Term Paper on Accelerated Reader Program Versus Traditional Reading Programs Assignment

It is clear that high percentages of below grade level readers in our public school system is a problem that has consequences beyond the ability of the current system to asses. Traditional reading programs have addressed this problem for centuries, and many are significant in their ability to affect reading skills, in both a normal scoring set and a below grade level set, given the appropriate time and application. Some assessments of standard reading programs say they are ineffective because they do not resolve the core problem of desire and motivation to read. The changing climate of educational offerings, increased nontraditional sources of information such as computers and video learning games, video games in general and television have, some would say slanted this generation of potential readers toward a format of learning that is not answered by the traditional hard copy format. "The favorite lament of the public and of some educators is that low reading scores on standardized tests are a result of excessive media use outside the classroom, especially the use of television." (Tyner, 1998, p. 142)

Many argue that the venue of fast paced and extrinsic rewards of video learning and technology pass times has created in this generation, and likely the one that will follow it, a different set of expectations for learning. These expectations do not necessarily favor quietly sitting in a room and reading a book, or even quietly sitting in a room full of peers and being read to. Intrinsic desire to read according to some has gone down significantly over the years as kids have become more exceedingly exposed to the modern brand of instant entertainment available in their own living rooms. Educators and enterprising education program suppliers have in turn attempted to add a whole subset of options for the school consumer that reportedly bridge the gap between the modern information society in which we live and the traditional model of learning core skills, such as reading. One of these so called alternative options, is the much touted Accelerated Reader Program, which will be further explained later in this work.

The federal government, state governments and all the respective school districts have made significant efforts to try to ebb the tide of substandard reading, yet there has yet to be a consistent comprehensive plan that demonstratively increases reading scores, especially among high risk students. (Le Tendre, 1996, p. 109) the new climate of reading instruction, as per the extension of Title I funding to whole schools rather than individual students, as it has been dispersed in the past and the No Child Left Behind legislation which demands accountability and outcome-based change has changed the focus of both instruction and assessment. (Stewart, 2004. p. 732) (Long, 2001, p. 30) (Greenlee & Bruner, 2001, p. 77) ("Helping All Students Succeed," 2001, p. 14)

Just released results from a yearly federal assessment of student achievement reveal that two-thirds of fourth graders read below grade level, that 37% lack basic reading skills, and that the weakest students have fallen further behind. Although reading problems are apparent in the majority of schools, the worst reader is typically a male minority student living in a high-poverty urban area, who watches six hours or more of television a day. ("The Week," 2001, NP)

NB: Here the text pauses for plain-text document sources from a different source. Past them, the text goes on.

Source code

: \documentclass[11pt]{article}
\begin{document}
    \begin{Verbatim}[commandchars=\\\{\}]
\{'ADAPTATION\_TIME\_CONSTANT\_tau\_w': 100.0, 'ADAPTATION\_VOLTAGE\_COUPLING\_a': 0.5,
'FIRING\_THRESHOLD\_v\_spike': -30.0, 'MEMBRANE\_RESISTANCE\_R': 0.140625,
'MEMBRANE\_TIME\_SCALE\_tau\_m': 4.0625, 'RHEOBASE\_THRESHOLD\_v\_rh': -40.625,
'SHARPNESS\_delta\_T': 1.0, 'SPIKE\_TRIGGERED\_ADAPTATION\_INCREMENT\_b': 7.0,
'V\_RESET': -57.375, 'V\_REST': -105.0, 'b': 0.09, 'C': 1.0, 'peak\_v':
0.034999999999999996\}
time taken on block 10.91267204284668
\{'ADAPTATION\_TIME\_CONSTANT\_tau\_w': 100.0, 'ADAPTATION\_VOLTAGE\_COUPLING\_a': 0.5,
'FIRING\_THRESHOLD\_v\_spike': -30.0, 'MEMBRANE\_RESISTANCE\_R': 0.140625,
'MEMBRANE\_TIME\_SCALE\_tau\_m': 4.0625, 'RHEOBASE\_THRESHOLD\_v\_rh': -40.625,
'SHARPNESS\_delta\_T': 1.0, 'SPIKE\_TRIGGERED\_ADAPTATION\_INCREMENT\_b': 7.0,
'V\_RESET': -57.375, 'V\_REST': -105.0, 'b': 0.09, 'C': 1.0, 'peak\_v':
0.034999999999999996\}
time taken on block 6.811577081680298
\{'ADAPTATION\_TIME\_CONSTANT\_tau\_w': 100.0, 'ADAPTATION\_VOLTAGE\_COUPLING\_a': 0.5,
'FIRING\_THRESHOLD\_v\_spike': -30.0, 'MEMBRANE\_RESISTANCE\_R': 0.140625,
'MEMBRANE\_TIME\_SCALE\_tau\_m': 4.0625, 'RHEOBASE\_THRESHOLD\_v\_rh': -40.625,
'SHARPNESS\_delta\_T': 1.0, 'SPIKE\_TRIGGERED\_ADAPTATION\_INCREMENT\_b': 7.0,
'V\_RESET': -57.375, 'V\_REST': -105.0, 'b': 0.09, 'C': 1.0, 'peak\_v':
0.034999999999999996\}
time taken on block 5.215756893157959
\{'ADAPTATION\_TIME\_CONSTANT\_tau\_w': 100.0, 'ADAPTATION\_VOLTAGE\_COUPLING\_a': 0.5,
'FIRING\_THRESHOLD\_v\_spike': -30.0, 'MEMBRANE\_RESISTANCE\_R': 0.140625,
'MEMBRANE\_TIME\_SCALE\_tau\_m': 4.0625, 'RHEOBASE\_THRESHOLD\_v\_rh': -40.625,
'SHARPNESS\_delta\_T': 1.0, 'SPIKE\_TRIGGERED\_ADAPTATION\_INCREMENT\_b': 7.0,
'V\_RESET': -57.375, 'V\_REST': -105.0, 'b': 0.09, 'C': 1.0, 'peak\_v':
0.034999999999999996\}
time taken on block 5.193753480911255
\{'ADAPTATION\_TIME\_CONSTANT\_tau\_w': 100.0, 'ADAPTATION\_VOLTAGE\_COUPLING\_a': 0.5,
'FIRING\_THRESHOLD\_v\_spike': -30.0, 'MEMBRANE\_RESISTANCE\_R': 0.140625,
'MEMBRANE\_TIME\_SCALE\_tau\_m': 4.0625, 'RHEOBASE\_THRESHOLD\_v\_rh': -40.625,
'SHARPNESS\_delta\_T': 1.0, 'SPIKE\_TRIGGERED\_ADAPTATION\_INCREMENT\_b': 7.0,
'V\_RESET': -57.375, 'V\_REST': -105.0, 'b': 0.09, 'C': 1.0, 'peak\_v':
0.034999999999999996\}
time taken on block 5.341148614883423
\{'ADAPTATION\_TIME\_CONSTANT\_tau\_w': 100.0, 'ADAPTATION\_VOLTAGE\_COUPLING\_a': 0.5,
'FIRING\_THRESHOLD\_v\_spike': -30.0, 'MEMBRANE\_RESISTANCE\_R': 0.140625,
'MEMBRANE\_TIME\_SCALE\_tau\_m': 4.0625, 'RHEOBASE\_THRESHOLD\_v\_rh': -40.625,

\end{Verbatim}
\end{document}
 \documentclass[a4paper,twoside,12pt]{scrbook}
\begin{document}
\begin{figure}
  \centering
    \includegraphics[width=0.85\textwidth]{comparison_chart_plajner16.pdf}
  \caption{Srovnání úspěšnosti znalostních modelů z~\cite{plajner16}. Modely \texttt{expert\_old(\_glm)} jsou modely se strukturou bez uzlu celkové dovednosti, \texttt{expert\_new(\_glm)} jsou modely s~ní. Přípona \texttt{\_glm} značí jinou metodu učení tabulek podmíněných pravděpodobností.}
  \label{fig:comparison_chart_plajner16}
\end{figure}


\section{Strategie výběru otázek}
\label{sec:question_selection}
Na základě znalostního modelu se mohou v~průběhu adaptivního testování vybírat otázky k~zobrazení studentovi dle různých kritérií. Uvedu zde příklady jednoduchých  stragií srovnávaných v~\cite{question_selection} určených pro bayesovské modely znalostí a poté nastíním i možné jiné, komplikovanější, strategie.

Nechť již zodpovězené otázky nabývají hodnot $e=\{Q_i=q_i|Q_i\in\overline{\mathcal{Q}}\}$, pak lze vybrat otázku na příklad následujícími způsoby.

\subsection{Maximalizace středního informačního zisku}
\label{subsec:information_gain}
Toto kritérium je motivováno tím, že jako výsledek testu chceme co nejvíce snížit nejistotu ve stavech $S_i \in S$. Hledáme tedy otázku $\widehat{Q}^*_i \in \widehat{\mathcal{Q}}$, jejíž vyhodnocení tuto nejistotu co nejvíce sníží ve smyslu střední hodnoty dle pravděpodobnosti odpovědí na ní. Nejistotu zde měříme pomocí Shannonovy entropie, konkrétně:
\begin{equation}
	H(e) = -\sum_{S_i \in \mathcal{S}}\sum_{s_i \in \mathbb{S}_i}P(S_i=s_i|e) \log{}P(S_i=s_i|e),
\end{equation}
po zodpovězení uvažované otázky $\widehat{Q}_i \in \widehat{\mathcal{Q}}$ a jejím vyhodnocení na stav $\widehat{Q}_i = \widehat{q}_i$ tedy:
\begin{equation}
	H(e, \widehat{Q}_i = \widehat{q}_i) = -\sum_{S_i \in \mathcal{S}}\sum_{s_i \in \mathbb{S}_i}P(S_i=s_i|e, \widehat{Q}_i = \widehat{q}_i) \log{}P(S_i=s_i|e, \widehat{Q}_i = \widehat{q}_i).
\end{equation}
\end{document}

One of the proposed plans associated with changing this increasing trend is associated with a computerized, interactive reading practice and assessment computer program. The program, called Accelerated Reader is designed for K-12 students and contains 27,000 books at all different levels that the student chooses and reads. The assessments occur after reading and the program offers extrinsic rewards to students that seem to be effective in encouraging further reading practice which effectively supplements reading curriculum. (Cuddeback & Ceprano, 2002, p. 89) ("Taking a Hi-Tech Path," 2005, p. 14)

In comparison the definition of what is known as a "traditional reading program" for the purposed of this paper is a program that is designed to increase phonic awareness and vocabulary as well as further the work of the previous grades (K-1) in teaching the children sentence structure as well as reading order through the means of reading aloud, independently and through supplemental worksheet and blackboard exercises that are applied by the teacher. No formal prepackaged reading program will be used in this assessment as the goal of the research is to determine the comparative effectiveness of traditional vs. AR.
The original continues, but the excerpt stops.